---------- Dataset records

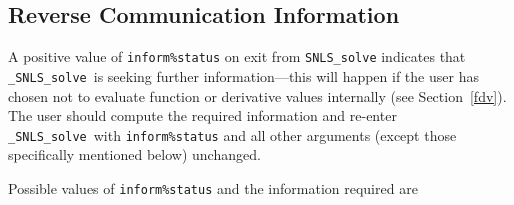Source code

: \documentclass{galahad}
\newcommand{\packagename}{SNLS}
\newcommand{\fullpackagename}{\libraryname\_\packagename}
\newcommand{\solver}{{\tt \fullpackagename\_solve}}
\begin{document}

\subsection{\label{reverse}Reverse Communication Information}

A positive value of {\tt inform\%status} on exit from
{\tt \packagename\_solve}
indicates that
\solver\ is seeking further information---this will happen
if the user has chosen not to evaluate function or
derivative values internally (see Section~\ref{fdv}).
The user should compute the required information and re-enter \solver\
with {\tt inform\%status} and all other arguments (except those specifically
mentioned below) unchanged.

Possible values of {\tt inform\%status} and the information required are
\end{document}
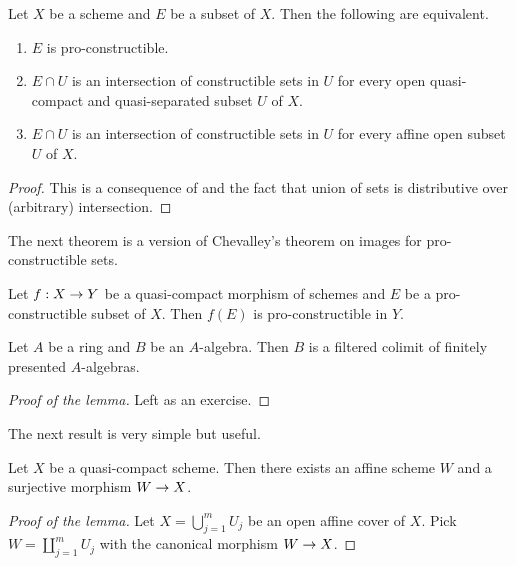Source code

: \begin{corollary}\label{corollary:proconstructibleonschemes}
Let $X$ be a scheme and $E$ be a subset of $X$. Then the following are equivalent.
\begin{enumerate}[label=\emph{\textbf{(\roman*)}}, leftmargin=*]
\item $E$ is pro-constructible.
\item $E\cap U$ is an intersection of constructible sets in $U$ for every open quasi-compact and quasi-separated subset $U$ of $X$.
\item $E\cap U$ is an intersection of constructible sets in $U$ for every affine open subset $U$ of $X$.
\end{enumerate} 
\end{corollary}
\begin{proof}
This is a consequence of {\cite[Theorem 3.2]{Constructibleandlocallyconstructiblesets}} and the fact that union of sets is distributive over (arbitrary) intersection.
\end{proof}
\noindent
The next theorem is a version of Chevalley's theorem on images for pro-constructible sets.

\begin{theorem}\label{theorem:Chevalleysforproconstructible}
Let $f:X\rightarrow Y$ be a quasi-compact morphism of schemes and $E$ be a pro-constructible subset of $X$. Then $f(E)$ is pro-constructible in $Y$.
\end{theorem}

\begin{lemma}\label{lemma:everyalgebraisacolimitoffinitelypresented}
Let $A$ be a ring and $B$ be an $A$-algebra. Then $B$ is a filtered colimit of finitely presented $A$-algebras.
\end{lemma}
\begin{proof}[Proof of the lemma]
Left as an exercise.
\end{proof}
\noindent
The next result is very simple but useful.

\begin{lemma}\label{lemma:affinecoveringofqc}
Let $X$ be a quasi-compact scheme. Then there exists an affine scheme $W$ and a surjective morphism $W\rightarrow X$.
\end{lemma}
\begin{proof}[Proof of the lemma]
Let $X = \bigcup_{j=1}^mU_j$ be an open affine cover of $X$. Pick $W = \coprod_{j=1}^mU_j$ with the canonical morphism $W\rightarrow X$.
\end{proof}

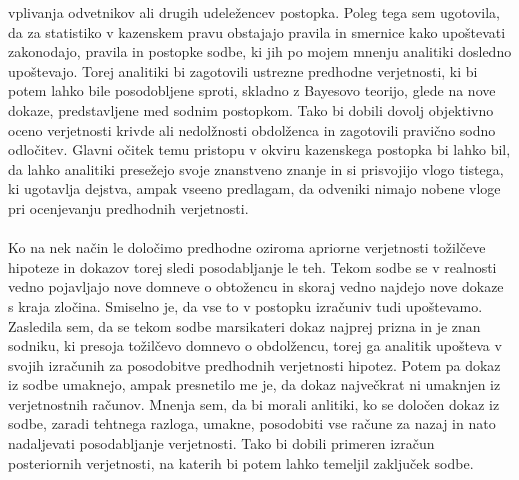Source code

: \documentclass[12pt,a4paper]{amsart}
\theoremstyle{definition} %
\theoremstyle{plain} %
\begin{document}
vplivanja odvetnikov ali drugih udeležencev postopka. Poleg tega sem ugotovila, da za statistiko v kazenskem pravu obstajajo pravila in smernice kako upoštevati zakonodajo, pravila 
in postopke sodbe, ki jih po mojem mnenju analitiki dosledno upoštevajo. Torej analitiki bi zagotovili ustrezne predhodne verjetnosti, ki bi potem lahko bile posodobljene sproti, skladno z 
Bayesovo teorijo, glede na nove dokaze, predstavljene med sodnim postopkom. Tako bi dobili dovolj objektivno oceno verjetnosti krivde ali nedolžnosti 
obdolženca in zagotovili pravično sodno odločitev. Glavni očitek temu pristopu v okviru kazenskega postopka bi lahko bil, da lahko analitiki presežejo svoje znanstveno 
znanje in si prisvojijo vlogo tistega, ki ugotavlja dejstva, ampak vseeno predlagam, da odveniki nimajo nobene vloge pri ocenjevanju predhodnih verjetnosti.\\\\
Ko na nek način le določimo predhodne oziroma apriorne verjetnosti tožilčeve hipoteze in dokazov torej sledi posodabljanje le teh. Tekom sodbe se v realnosti vedno 
pojavljajo nove domneve o obtožencu in skoraj vedno najdejo nove dokaze s kraja zločina. Smiselno je, da vse to v postopku izračuniv tudi upoštevamo. Zasledila sem, da 
se tekom sodbe marsikateri dokaz najprej prizna in je znan sodniku, ki presoja tožilčevo domnevo o obdolžencu, torej ga analitik upošteva v svojih izračunih za posodobitve 
predhodnih verjetnosti hipotez. Potem pa dokaz iz sodbe umaknejo, ampak presnetilo me je, da dokaz največkrat ni umaknjen iz verjetnostnih računov. Mnenja sem, da bi 
morali anlitiki, ko se določen dokaz iz sodbe, zaradi tehtnega razloga, umakne, posodobiti vse račune za nazaj in nato nadaljevati posodabljanje verjetnosti. Tako bi 
dobili primeren izračun posteriornih verjetnosti, na katerih bi potem lahko temeljil zaključek sodbe. 

\end{document}
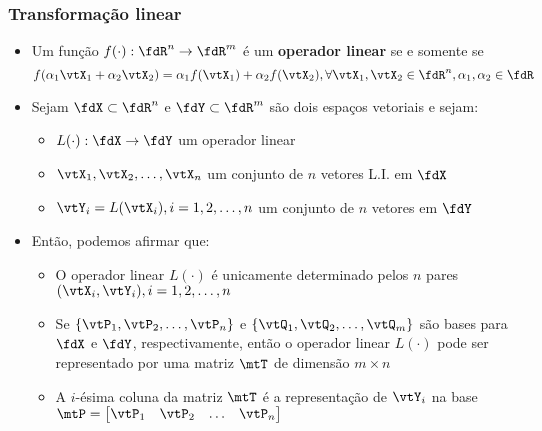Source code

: \begin{frame}
  \frametitle{Transformação linear}
  \begin{itemize}
    \item Um função $f(\cdot) : \fdR^n \rightarrow \fdR^m$ é um \textbf{\alert{operador linear}} se e somente se
    \begin{equation}\label{eq_lin_operator}
      f(\alpha_1\vtX_1+\alpha_2\vtX_2) = \alpha_1 f(\vtX_1)+\alpha_2 f(\vtX_2), \forall \vtX_1, \vtX_2 \in \fdR^n, \alpha_1, \alpha_2 \in \fdR
    \end{equation}
    \item Sejam $\fdX \subset \fdR^n$ e $\fdY \subset \fdR^m$ são dois espaços vetoriais e sejam:
    \begin{itemize}
      \item $L(\cdot) : \fdX \rightarrow \fdY$ um operador linear
      \item $\vtX_1, \vtX_2, \ldots, \vtX_n$ um conjunto de $n$ vetores L.I. em $\fdX$
      \item $\vtY_i = L(\vtX_i), i = 1, 2, \ldots, n$ um conjunto de $n$ vetores em $\fdY$
    \end{itemize}
    \item Então, podemos afirmar que:
    \begin{itemize}
      \item O operador linear $L(\cdot)$ é unicamente determinado pelos $n$ pares $(\vtX_i, \vtY_i), i = 1, 2, \ldots, n$
      \item Se $\{\vtP_1, \vtP_2, \ldots, \vtP_n\}$ e $\{\vtQ_1, \vtQ_2, \ldots, \vtQ_m\}$ são bases para $\fdX$ e $\fdY$, respectivamente, então o operador linear $L(\cdot)$ pode ser representado por uma matriz $\mtT$ de dimensão $m\times n$
      \item A $i$-ésima coluna da matriz $\mtT$ é a representação de $\vtY_i$ na base $\mtP = \left[\begin{matrix}\vtP_1 & \vtP_2 & \ldots & \vtP_n\end{matrix}\right]$
    \end{itemize}
  \end{itemize}
\end{frame}

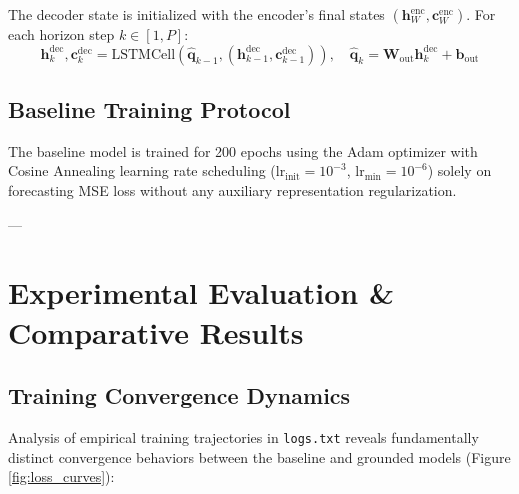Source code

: \documentclass[11pt,a4paper]{article}
\begin{document}
The decoder state is initialized with the encoder's final states $(\mathbf{h}_W^{\text{enc}}, \mathbf{c}_W^{\text{enc}})$. For each horizon step $k \in [1, P]$:
\begin{equation}
    \mathbf{h}_k^{\text{dec}}, \mathbf{c}_k^{\text{dec}} = \text{LSTMCell}(\hat{\mathbf{q}}_{k-1}, (\mathbf{h}_{k-1}^{\text{dec}}, \mathbf{c}_{k-1}^{\text{dec}})), \quad \hat{\mathbf{q}}_k = \mathbf{W}_{\text{out}} \mathbf{h}_k^{\text{dec}} + \mathbf{b}_{\text{out}}
\end{equation}

\subsection{Baseline Training Protocol}
The baseline model is trained for 200 epochs using the Adam optimizer with Cosine Annealing learning rate scheduling ($\text{lr}_{\text{init}} = 10^{-3}$, $\text{lr}_{\text{min}} = 10^{-6}$) solely on forecasting MSE loss without any auxiliary representation regularization.

---

\section{Experimental Evaluation \& Comparative Results}
\label{sec:experiments}

\subsection{Training Convergence Dynamics}
Analysis of empirical training trajectories in \texttt{logs.txt} reveals fundamentally distinct convergence behaviors between the baseline and grounded models (Figure \ref{fig:loss_curves}):
\end{document}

--------------------

In the data above, which lines have "conjunto"? Report each of them.

Solution
      \item $\vtX_1, \vtX_2, \ldots, \vtX_n$ um conjunto de $n$ vetores L.I. em $\fdX$
      \item $\vtY_i = L(\vtX_i), i = 1, 2, \ldots, n$ um conjunto de $n$ vetores em $\fdY$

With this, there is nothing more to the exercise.